1 # Second, bitwise 2 # calculates twos complement for bit 3 # & with: two's complement operands are taken, for bit & If both bits are 1, 1 is returned, otherwise 0 4 # | or: to bits | , if there are two bits a 1, the result is 1, otherwise 0 5 # ^ XOR: ^ to bits , if the two bits are not the same as 1, otherwise 0 . 6 # << left shift: for complement moved leftward, the right to use the sign bit 0 padded. Each mobile one, is equivalent to * 2 . 7 # >> right shift: to move to the right complement, sign bit to the left to fill. Each mobile one, divided by two is equivalent to, if not divisible, corresponding to the rounded down 8 # ~ bitwise: unary operator, get complement, including the sign bit are inverted. . 9 A = 0b10001 10 B = 0b01011 . 11 # 00001 12 is 13 is C = - 2 14 D = . 5 15# - 2 1010 1110 complement 16 # 0101 0101 complement 17 # 0100 complement 18 is Print (C & D) . 19 20 is # - 2 1010 1110 complement 21 # 0101 0101 complement 22 is # | complement 1111 1001 ---- - . 1 23 is Print (C | D) 24 25 # - 2 1010 1110 complement 26 # 0101 0101 complement 27 # 1011 complement 1101 ---- - . 5 28 print(c^d) 29 30 # 2 31 # 0010 32 #00100---4 33 print(2<<1) 34 35 36 # 2 37 # 0000 0010 38 # 00 001000---8 39 print(2<<2) 40 41 print(2<<3)#---16 2*2**3=16 42 43 print(15<<3) #15*2**3 44 45 46 47 # 2 >>1 48 #0010 49 #0001----1 50 print(2>>1) 51 52 #15 >>1 53 # 0000 1111 54 # 0000 0111-----7 15//2 =7 55 print(15>>1) 56 print(-15>>1) 57 58 # 0000 1111 59 # 1111 0000----10010000--- - 16 60 print(~15)
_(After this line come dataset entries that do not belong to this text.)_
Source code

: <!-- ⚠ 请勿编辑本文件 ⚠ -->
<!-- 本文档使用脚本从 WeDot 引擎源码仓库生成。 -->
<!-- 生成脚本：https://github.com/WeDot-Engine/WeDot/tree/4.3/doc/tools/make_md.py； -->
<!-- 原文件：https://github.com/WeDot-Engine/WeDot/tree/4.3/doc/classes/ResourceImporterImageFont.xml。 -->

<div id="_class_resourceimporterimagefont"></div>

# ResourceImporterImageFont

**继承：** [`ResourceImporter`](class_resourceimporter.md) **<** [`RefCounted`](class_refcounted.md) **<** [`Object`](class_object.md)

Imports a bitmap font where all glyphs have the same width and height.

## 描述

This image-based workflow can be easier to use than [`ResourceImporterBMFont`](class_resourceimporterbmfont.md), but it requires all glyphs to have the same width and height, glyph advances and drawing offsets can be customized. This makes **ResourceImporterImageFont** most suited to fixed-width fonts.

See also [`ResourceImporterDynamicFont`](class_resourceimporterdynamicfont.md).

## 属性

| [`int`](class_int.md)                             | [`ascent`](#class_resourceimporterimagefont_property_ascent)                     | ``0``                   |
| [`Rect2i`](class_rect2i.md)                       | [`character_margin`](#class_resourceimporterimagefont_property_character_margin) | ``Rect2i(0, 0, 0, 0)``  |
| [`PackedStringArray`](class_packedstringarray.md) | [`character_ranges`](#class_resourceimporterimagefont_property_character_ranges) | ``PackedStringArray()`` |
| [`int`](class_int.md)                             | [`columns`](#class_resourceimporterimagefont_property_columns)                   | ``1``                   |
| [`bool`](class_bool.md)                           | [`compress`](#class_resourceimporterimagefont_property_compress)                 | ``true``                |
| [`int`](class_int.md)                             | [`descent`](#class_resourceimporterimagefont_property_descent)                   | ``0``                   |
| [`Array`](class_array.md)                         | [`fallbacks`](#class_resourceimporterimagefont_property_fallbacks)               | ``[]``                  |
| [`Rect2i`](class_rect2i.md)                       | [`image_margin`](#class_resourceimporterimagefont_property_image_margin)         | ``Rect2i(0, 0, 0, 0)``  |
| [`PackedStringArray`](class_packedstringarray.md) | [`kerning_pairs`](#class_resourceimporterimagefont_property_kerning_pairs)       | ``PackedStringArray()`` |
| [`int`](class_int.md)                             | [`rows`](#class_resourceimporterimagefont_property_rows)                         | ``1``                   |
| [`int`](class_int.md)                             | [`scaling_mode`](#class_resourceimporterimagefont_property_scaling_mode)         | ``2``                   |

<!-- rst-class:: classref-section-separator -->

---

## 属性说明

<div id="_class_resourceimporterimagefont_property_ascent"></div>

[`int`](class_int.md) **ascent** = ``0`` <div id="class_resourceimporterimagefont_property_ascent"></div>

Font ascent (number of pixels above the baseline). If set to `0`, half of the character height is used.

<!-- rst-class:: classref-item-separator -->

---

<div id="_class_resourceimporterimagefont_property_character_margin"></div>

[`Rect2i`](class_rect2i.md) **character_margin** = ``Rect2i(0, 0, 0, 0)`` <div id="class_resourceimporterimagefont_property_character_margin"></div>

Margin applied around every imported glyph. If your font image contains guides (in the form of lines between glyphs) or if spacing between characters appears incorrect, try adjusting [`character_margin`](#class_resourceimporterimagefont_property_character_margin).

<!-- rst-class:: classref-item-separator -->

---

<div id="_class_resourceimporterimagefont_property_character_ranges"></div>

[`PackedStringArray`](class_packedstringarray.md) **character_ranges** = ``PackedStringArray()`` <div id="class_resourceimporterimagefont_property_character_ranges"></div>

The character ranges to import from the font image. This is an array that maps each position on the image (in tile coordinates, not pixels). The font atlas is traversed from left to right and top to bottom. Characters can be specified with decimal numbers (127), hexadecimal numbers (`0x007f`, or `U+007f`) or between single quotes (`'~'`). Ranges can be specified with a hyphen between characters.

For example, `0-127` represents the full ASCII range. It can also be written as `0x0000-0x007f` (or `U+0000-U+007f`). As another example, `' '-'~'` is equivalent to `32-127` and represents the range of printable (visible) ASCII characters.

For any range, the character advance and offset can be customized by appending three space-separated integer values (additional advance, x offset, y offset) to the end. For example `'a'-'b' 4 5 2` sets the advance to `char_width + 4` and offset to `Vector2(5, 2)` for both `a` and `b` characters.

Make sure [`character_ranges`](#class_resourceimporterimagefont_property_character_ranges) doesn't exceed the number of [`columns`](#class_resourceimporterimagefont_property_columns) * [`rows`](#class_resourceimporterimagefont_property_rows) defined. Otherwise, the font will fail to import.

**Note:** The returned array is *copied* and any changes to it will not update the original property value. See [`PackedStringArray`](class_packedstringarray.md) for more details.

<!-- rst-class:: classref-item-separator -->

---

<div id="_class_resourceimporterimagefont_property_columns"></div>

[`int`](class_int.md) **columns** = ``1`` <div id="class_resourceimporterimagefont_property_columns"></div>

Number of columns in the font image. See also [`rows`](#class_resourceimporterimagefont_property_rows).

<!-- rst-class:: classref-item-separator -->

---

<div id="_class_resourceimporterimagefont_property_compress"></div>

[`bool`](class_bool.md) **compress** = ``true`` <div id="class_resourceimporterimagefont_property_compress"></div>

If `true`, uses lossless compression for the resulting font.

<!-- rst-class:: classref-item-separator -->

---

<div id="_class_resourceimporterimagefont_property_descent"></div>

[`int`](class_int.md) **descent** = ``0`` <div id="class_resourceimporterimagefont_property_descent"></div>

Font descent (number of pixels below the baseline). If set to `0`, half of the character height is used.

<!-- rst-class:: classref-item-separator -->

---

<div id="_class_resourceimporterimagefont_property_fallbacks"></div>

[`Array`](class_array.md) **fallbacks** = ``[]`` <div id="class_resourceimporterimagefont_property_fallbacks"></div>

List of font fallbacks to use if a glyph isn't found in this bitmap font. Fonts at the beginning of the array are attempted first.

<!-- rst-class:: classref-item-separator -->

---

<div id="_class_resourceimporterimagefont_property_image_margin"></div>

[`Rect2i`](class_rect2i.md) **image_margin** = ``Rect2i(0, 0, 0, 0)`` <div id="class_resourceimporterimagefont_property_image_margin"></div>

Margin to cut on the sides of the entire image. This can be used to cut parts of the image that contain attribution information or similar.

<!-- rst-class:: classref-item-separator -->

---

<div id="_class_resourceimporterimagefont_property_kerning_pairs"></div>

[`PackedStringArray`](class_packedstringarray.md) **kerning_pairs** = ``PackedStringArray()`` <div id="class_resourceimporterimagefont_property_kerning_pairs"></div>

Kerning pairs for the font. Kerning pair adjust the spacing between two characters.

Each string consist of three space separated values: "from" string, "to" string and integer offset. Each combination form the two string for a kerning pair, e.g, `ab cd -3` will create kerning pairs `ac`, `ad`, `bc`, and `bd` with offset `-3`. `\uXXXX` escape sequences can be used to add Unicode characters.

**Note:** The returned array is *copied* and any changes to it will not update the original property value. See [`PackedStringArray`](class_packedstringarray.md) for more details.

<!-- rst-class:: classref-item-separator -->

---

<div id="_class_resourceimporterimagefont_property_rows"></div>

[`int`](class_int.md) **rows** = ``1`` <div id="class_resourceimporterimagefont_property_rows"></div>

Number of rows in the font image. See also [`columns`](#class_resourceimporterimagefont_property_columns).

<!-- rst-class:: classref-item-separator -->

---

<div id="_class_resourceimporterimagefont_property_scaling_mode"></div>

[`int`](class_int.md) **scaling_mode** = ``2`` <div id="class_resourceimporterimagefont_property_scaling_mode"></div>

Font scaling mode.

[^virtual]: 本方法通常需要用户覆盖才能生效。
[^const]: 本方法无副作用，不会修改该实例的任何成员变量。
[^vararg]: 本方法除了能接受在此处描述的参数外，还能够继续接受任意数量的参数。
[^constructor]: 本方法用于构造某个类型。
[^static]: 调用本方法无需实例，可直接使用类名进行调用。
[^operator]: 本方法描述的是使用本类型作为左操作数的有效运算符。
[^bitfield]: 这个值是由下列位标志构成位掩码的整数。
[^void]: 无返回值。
# To sixteen machine simulation: # - 27 --------> twos complement 0B 1000 0000 0001 1011 # - 27 << 3 -----> - 27 left three twos complement 0B 1000 0000 1101 1000 --- ---> decimal - 216 # - 27 >> . 3 -----> --27 right by 3 bits twos complement 0B 1000 0000 0000 0100 ------> decimal - . 4 print(-27<<3) print(-27>>3) NUM = int (INPUT ( " Please enter a number: ' )) # N-bit left shift operation is equivalent to the 2 ^ n, then 7 = 2 ^ . 3 - 2 ^ 0 , it is understood num num subtracting the left by 3 bits Print ((NUM << . 3 ) - NUM)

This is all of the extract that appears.